[Start of Attachment]

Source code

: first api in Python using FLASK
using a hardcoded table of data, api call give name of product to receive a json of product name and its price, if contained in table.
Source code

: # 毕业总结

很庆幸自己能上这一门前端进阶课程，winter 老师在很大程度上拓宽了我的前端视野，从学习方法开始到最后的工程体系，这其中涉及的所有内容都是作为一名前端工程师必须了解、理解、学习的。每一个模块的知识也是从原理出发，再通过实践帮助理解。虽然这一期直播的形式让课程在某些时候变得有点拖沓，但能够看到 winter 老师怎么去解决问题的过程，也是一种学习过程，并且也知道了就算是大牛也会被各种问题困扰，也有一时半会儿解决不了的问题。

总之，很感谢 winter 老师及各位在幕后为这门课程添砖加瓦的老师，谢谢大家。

[End of Attachment]

• **What is expected**: Reproduce the records above exactly as they appear.

• **Finished exercise**:
Source code

: first api in Python using FLASK
using a hardcoded table of data, api call give name of product to receive a json of product name and its price, if contained in table.
Source code

: # 毕业总结

很庆幸自己能上这一门前端进阶课程，winter 老师在很大程度上拓宽了我的前端视野，从学习方法开始到最后的工程体系，这其中涉及的所有内容都是作为一名前端工程师必须了解、理解、学习的。每一个模块的知识也是从原理出发，再通过实践帮助理解。虽然这一期直播的形式让课程在某些时候变得有点拖沓，但能够看到 winter 老师怎么去解决问题的过程，也是一种学习过程，并且也知道了就算是大牛也会被各种问题困扰，也有一时半会儿解决不了的问题。

总之，很感谢 winter 老师及各位在幕后为这门课程添砖加瓦的老师，谢谢大家。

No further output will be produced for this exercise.